How to ensure that we can answer to all of this questions or at least most of this questions?
There is no way to be able to answer all questions you could receive. That requires infinite awareness, which no one has. Also, unlike a politician that must appear to be able to answer any question and, preferably, twist it for political advantage, your aim is for the organization and yourself to be successful.
That said, prepare answers likely questions in meeting. For example, if your meeting with your manager, he or she will likely be asking you about the status of your work, any impediments you have and where you have been successful. If you are meeting with a vendor, they likely want to push their product so know how it is being used, what is working well and what is not working well.
This requires knowing the people you are meeting with and what they want or need. If you are unsure and no agenda has been provided for the meeting, there is no problem with requesting some information beforehand. Otherwise, the meeting may be a waste of time for those involved.

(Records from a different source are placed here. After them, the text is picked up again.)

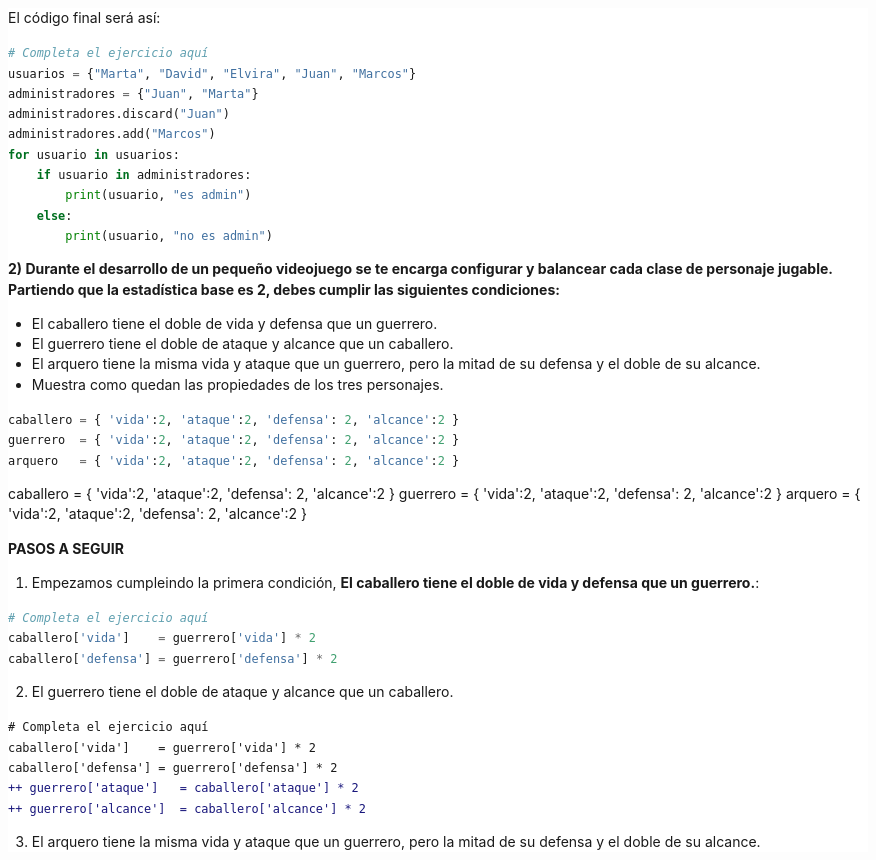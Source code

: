 El código final será así:

```python
# Completa el ejercicio aquí
usuarios = {"Marta", "David", "Elvira", "Juan", "Marcos"}
administradores = {"Juan", "Marta"}
administradores.discard("Juan")
administradores.add("Marcos")
for usuario in usuarios:
    if usuario in administradores:
        print(usuario, "es admin")
    else:
        print(usuario, "no es admin")
```

**2) Durante el desarrollo de un pequeño videojuego se te encarga configurar y balancear cada clase de personaje jugable. Partiendo que la estadística base es 2, debes cumplir las siguientes condiciones:**

* El caballero tiene el doble de vida y defensa que un guerrero.
* El guerrero tiene el doble de ataque y alcance que un caballero.
* El arquero tiene la misma vida y ataque que un guerrero, pero la mitad de su defensa y el doble de su alcance.
* Muestra como quedan las propiedades de los tres personajes.

```python
caballero = { 'vida':2, 'ataque':2, 'defensa': 2, 'alcance':2 }
guerrero  = { 'vida':2, 'ataque':2, 'defensa': 2, 'alcance':2 }
arquero   = { 'vida':2, 'ataque':2, 'defensa': 2, 'alcance':2 }
```

caballero = { 'vida':2, 'ataque':2, 'defensa': 2, 'alcance':2 }
guerrero  = { 'vida':2, 'ataque':2, 'defensa': 2, 'alcance':2 }
arquero   = { 'vida':2, 'ataque':2, 'defensa': 2, 'alcance':2 }

​**PASOS A SEGUIR**

1. Empezamos cumpleindo la primera condición, **El caballero tiene el doble de vida y defensa que un guerrero.**:

```python
# Completa el ejercicio aquí
caballero['vida']    = guerrero['vida'] * 2
caballero['defensa'] = guerrero['defensa'] * 2
```

2. El guerrero tiene el doble de ataque y alcance que un caballero.

```diff
# Completa el ejercicio aquí
caballero['vida']    = guerrero['vida'] * 2
caballero['defensa'] = guerrero['defensa'] * 2
++ guerrero['ataque']   = caballero['ataque'] * 2
++ guerrero['alcance']  = caballero['alcance'] * 2
```

3. El arquero tiene la misma vida y ataque que un guerrero, pero la mitad de su defensa y el doble de su alcance.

How long should the preparation be? The preparation time and effort should be in proportion to the importance of the meeting. If you are in a daily scrum "stand up", there should be minimal if any preparation required. If you are proposing a company restructure to your CEO, I think no amount of preparation would be ideal.
Also, keep up with what is going on outside your team or group. For example, if the organization has just lost or gained a major client, a competitor has released a new product or the government has introduced new legislation affecting your industry, think about how these could impact you or your team.
That said, it is perfectly fine to say "That is a good question. can I get back to you?" Admitting you do not know everything and following up with the answer is much better than throwing out a badly thought through or incorrect answer. Such an answer may come back to haunt you if the business makes important decisions based on it.
However, answering questions is not the only way to appear knowledgeable and competent. Be an expert in the areas you are meant to be an expert in. For example, if you are a software developer working on a system, be prepared for questions like "How long would it take to add feature X" or "If we increased customers by 25%, would our system handle it?".
Similarly, have questions you want answered. If you are meeting with your boss, ask about the things he/she agreed to follow up for you last time. Remember that information can flow both ways and working with your coworkers to achieve goals is the point of having teams.